Field Installation Guidelines
- Chassis Alignment: Disconnect the primary line power grid before attempting installation. Slide the module completely into its designated single-slot orientation on the RX7i universal backplane. Ensure the rear multi-pin seating connectors register smoothly before securing the integrated physical mounting screws.
- Line Wire Pathing: Route incoming AC power lines away from parallel low-voltage analog signal lines or digital communication lines inside the cabinet. Use dedicated wire management trunks to minimize inductive cross-talk and high-frequency noise injection.
- Ground Termination: Terminate the grounding lead from the module interface to the local copper grounding bar using the shortest possible length of thick-gauge conductor.
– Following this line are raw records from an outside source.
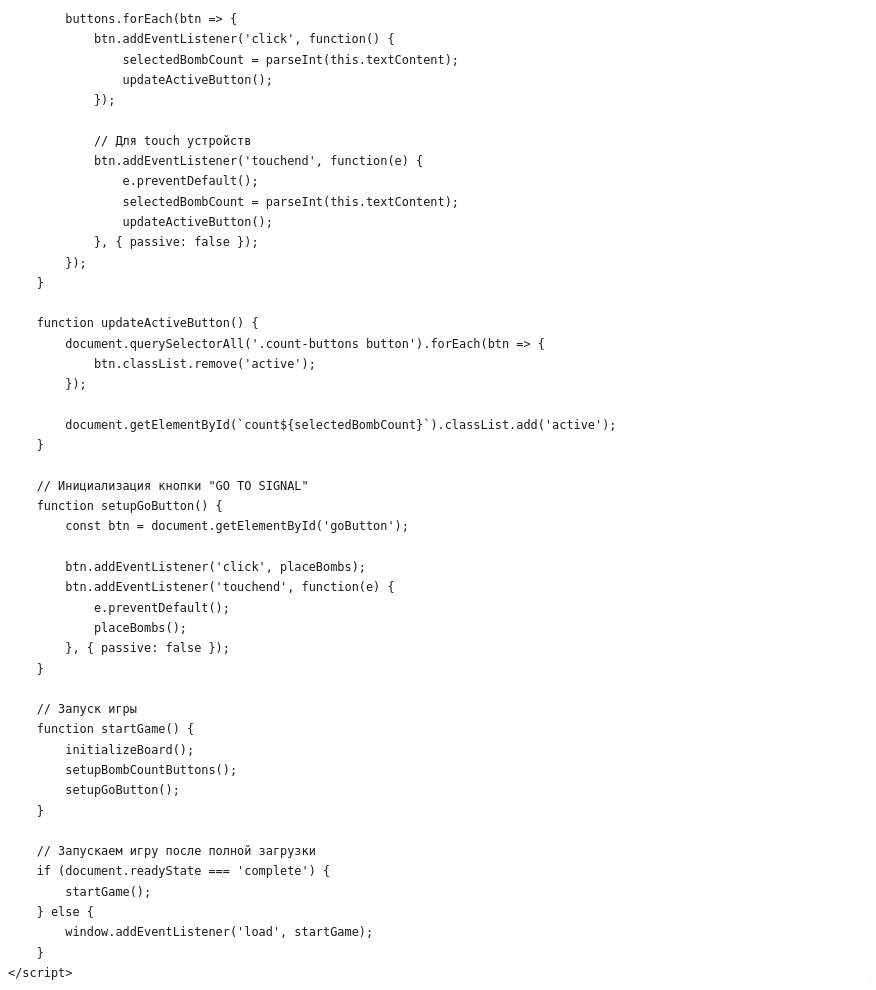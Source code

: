             buttons.forEach(btn => {
                btn.addEventListener('click', function() {
                    selectedBombCount = parseInt(this.textContent);
                    updateActiveButton();
                });
                
                // Для touch устройств
                btn.addEventListener('touchend', function(e) {
                    e.preventDefault();
                    selectedBombCount = parseInt(this.textContent);
                    updateActiveButton();
                }, { passive: false });
            });
        }
        
        function updateActiveButton() {
            document.querySelectorAll('.count-buttons button').forEach(btn => {
                btn.classList.remove('active');
            });
            
            document.getElementById(`count${selectedBombCount}`).classList.add('active');
        }
        
        // Инициализация кнопки "GO TO SIGNAL"
        function setupGoButton() {
            const btn = document.getElementById('goButton');
            
            btn.addEventListener('click', placeBombs);
            btn.addEventListener('touchend', function(e) {
                e.preventDefault();
                placeBombs();
            }, { passive: false });
        }
        
        // Запуск игры
        function startGame() {
            initializeBoard();
            setupBombCountButtons();
            setupGoButton();
        }
        
        // Запускаем игру после полной загрузки
        if (document.readyState === 'complete') {
            startGame();
        } else {
            window.addEventListener('load', startGame);
        }
    </script>
</body>
</html>
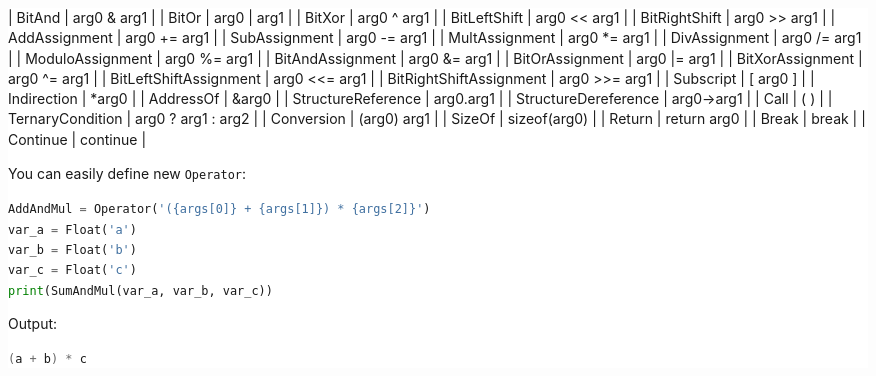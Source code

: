 | BitAnd | arg0 & arg1 |
| BitOr | arg0 &#124; arg1 |
| BitXor | arg0 ^ arg1 |
| BitLeftShift | arg0 << arg1 |
| BitRightShift | arg0 >> arg1 |
| AddAssignment | arg0 += arg1 |
| SubAssignment | arg0 -= arg1 |
| MultAssignment | arg0 *= arg1 |
| DivAssignment | arg0 /= arg1 |
| ModuloAssignment | arg0 %= arg1 |
| BitAndAssignment | arg0 &= arg1 |
| BitOrAssignment | arg0 &#124;= arg1 |
| BitXorAssignment | arg0 ^= arg1 |
| BitLeftShiftAssignment | arg0 <<= arg1 |
| BitRightShiftAssignment | arg0 >>= arg1 |
| Subscript | \[ arg0 \] |
| Indirection | *arg0 |
| AddressOf | &arg0 |
| StructureReference | arg0.arg1 |
| StructureDereference | arg0->arg1 |
| Call | \( \) |
| TernaryCondition | arg0 ? arg1 : arg2 |
| Conversion | (arg0) arg1 |
| SizeOf | sizeof(arg0) | 
| Return | return arg0 |
| Break | break |
| Continue | continue |

You can easily define new `Operator`:
```python
AddAndMul = Operator('({args[0]} + {args[1]}) * {args[2]}')
var_a = Float('a')
var_b = Float('b')
var_c = Float('c')
print(SumAndMul(var_a, var_b, var_c))
```
Output:
```c
(a + b) * c
```
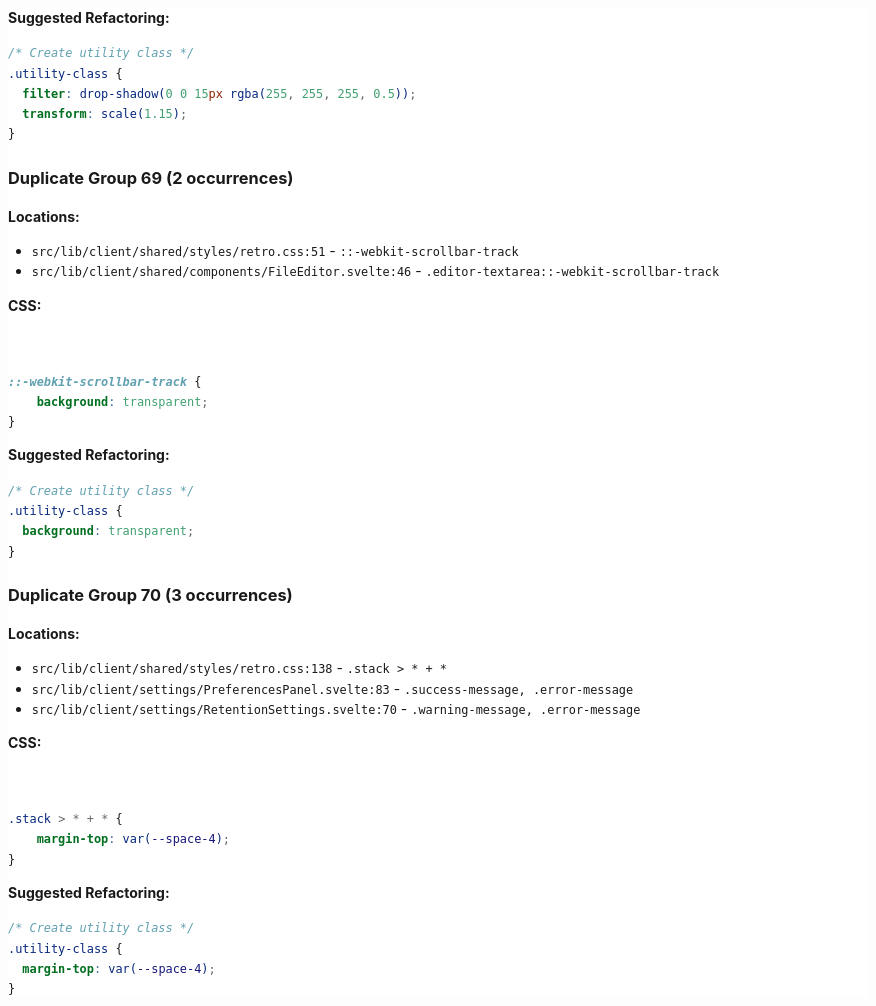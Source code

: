 **Suggested Refactoring:**
```css
/* Create utility class */
.utility-class {
  filter: drop-shadow(0 0 15px rgba(255, 255, 255, 0.5));
  transform: scale(1.15);
}
```

### Duplicate Group 69 (2 occurrences)

**Locations:**
- `src/lib/client/shared/styles/retro.css:51` - `::-webkit-scrollbar-track`
- `src/lib/client/shared/components/FileEditor.svelte:46` - `.editor-textarea::-webkit-scrollbar-track`

**CSS:**
```css


::-webkit-scrollbar-track {
	background: transparent;
}
```

**Suggested Refactoring:**
```css
/* Create utility class */
.utility-class {
  background: transparent;
}
```

### Duplicate Group 70 (3 occurrences)

**Locations:**
- `src/lib/client/shared/styles/retro.css:138` - `.stack > * + *`
- `src/lib/client/settings/PreferencesPanel.svelte:83` - `.success-message,
	.error-message`
- `src/lib/client/settings/RetentionSettings.svelte:70` - `.warning-message,
	.error-message`

**CSS:**
```css


.stack > * + * {
	margin-top: var(--space-4);
}
```

**Suggested Refactoring:**
```css
/* Create utility class */
.utility-class {
  margin-top: var(--space-4);
}
```
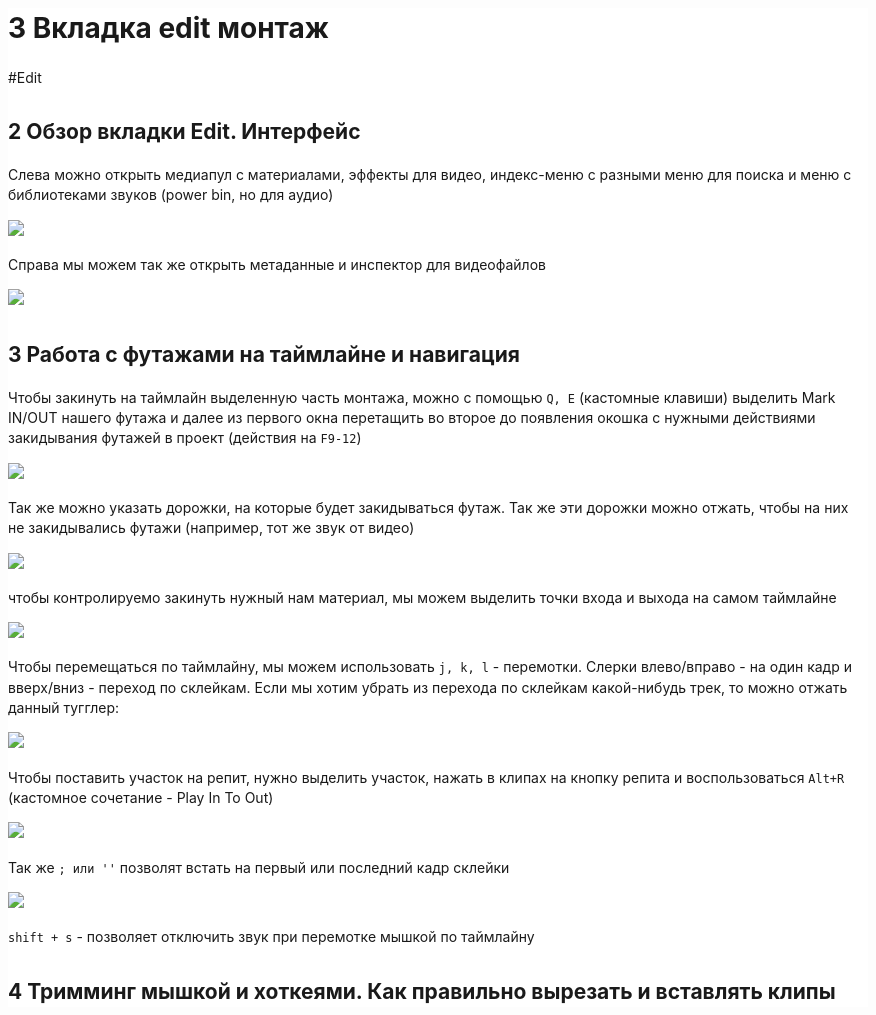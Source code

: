 
# 3 Вкладка edit монтаж
#Edit 

## 2 Обзор вкладки Edit. Интерфейс

Слева можно открыть медиапул с материалами, эффекты для видео, индекс-меню с разными меню для поиска и меню с библиотеками звуков (power bin, но для аудио)  

![](_png/92af5e58479b6a88c52f7ce44dc448c1.png)

Справа мы можем так же открыть метаданные и инспектор для видеофайлов

![](_png/7a5ec054cd18874dd39ae09d440df733.png)

## 3 Работа с футажами на таймлайне и навигация

Чтобы закинуть на таймлайн выделенную часть монтажа, можно с помощью `Q, E` (кастомные клавиши) выделить Mark IN/OUT нашего футажа и далее из первого окна перетащить во второе до появления окошка с нужными действиями закидывания футажей в проект (действия на `F9-12`) 

![](_png/587263320c4081f1e1f077b5cf944648.png)

Так же можно указать дорожки, на которые будет закидываться футаж. Так же эти дорожки можно отжать, чтобы на них не закидывались футажи (например, тот же звук от видео)

![](_png/57b049fbc06a45b089545e6de7470471.png)

чтобы контролируемо закинуть нужный нам материал, мы можем выделить точки входа и выхода на самом таймлайне

![](_png/c85ea243883465faf9fd02786b2e1779.png)

Чтобы перемещаться по таймлайну, мы можем использовать `j, k, l` - перемотки. Слерки влево/вправо - на один кадр и вверх/вниз - переход по склейкам. Если мы хотим убрать из перехода по склейкам какой-нибудь трек, то можно отжать данный тугглер:

![](_png/99b0f9a0c20b3256e22f4269979850b1.png)

Чтобы поставить участок на репит, нужно выделить участок, нажать в клипах на кнопку репита и воспользоваться `Alt+R` (кастомное сочетание - Play In To Out) 

![](_png/63e4f6e4921296ac5ca0b8c98821f458.png)

Так же `; или ''` позволят встать на первый или последний кадр склейки

![](_png/dd3f2695b4eee9b4a72b3020a26d721b.png)

`shift + s` - позволяет отключить звук при перемотке мышкой по таймлайну

## 4 Тримминг мышкой и хоткеями. Как правильно вырезать и вставлять клипы
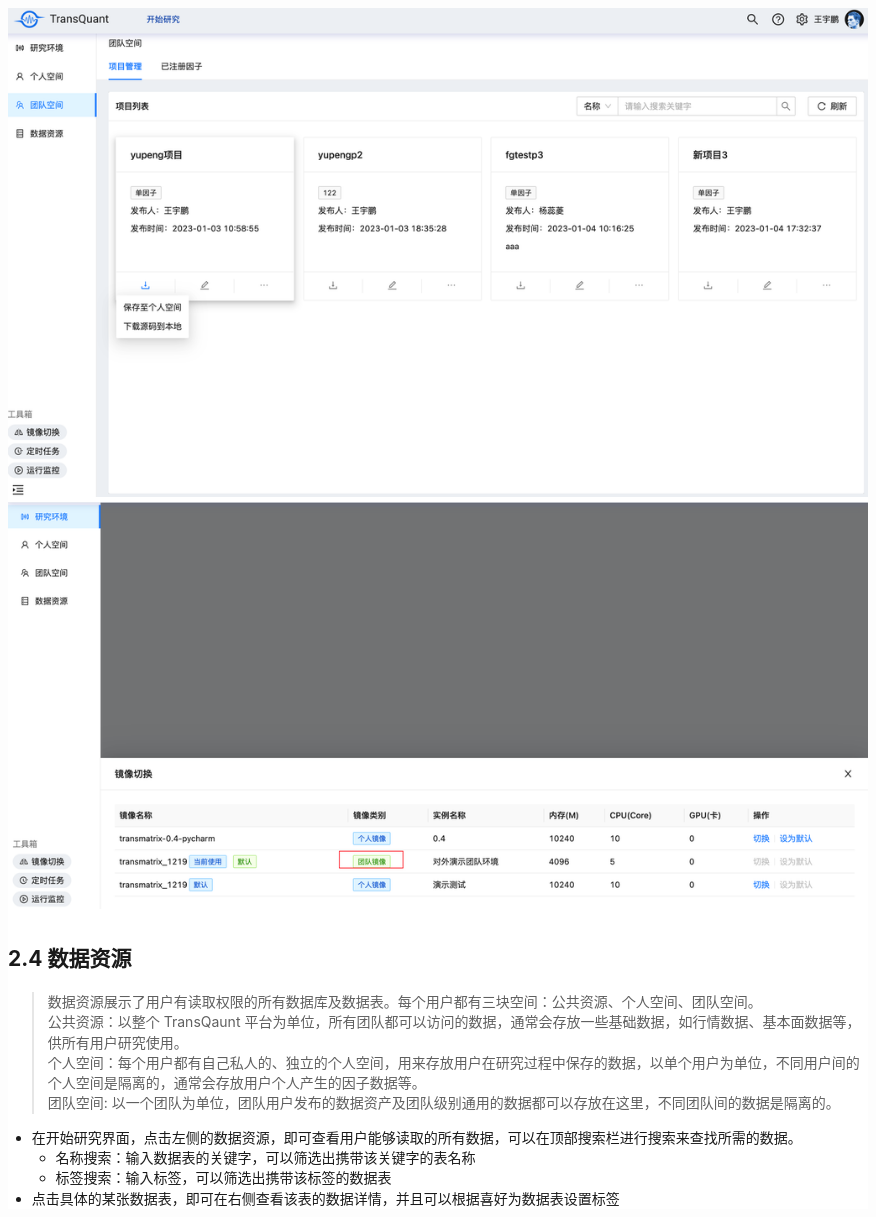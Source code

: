 ![](./interface_intro/团队空间1.png) 
![](./interface_intro/团队空间2.png)   
## 2.4 数据资源
> 数据资源展示了用户有读取权限的所有数据库及数据表。每个用户都有三块空间：公共资源、个人空间、团队空间。</br> 公共资源：以整个 TransQaunt 平台为单位，所有团队都可以访问的数据，通常会存放一些基础数据，如行情数据、基本面数据等，供所有用户研究使用。</br> 个人空间：每个用户都有自己私人的、独立的个人空间，用来存放用户在研究过程中保存的数据，以单个用户为单位，不同用户间的个人空间是隔离的，通常会存放用户个人产生的因子数据等。</br> 团队空间: 以一个团队为单位，团队用户发布的数据资产及团队级别通用的数据都可以存放在这里，不同团队间的数据是隔离的。
* 在开始研究界面，点击左侧的数据资源，即可查看用户能够读取的所有数据，可以在顶部搜索栏进行搜索来查找所需的数据。
    * 名称搜索：输入数据表的关键字，可以筛选出携带该关键字的表名称
    * 标签搜索：输入标签，可以筛选出携带该标签的数据表
* 点击具体的某张数据表，即可在右侧查看该表的数据详情，并且可以根据喜好为数据表设置标签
Proper grounding pathing is necessary to clear surge voltage transients before they reach the logical backplane.
- Total Load Verification: Sum the individual 5.1 VDC current demands of all populated processing, communication, and I/O modules on the rack. The cumulative current load must remain below the 20 A threshold to prevent power supply saturation.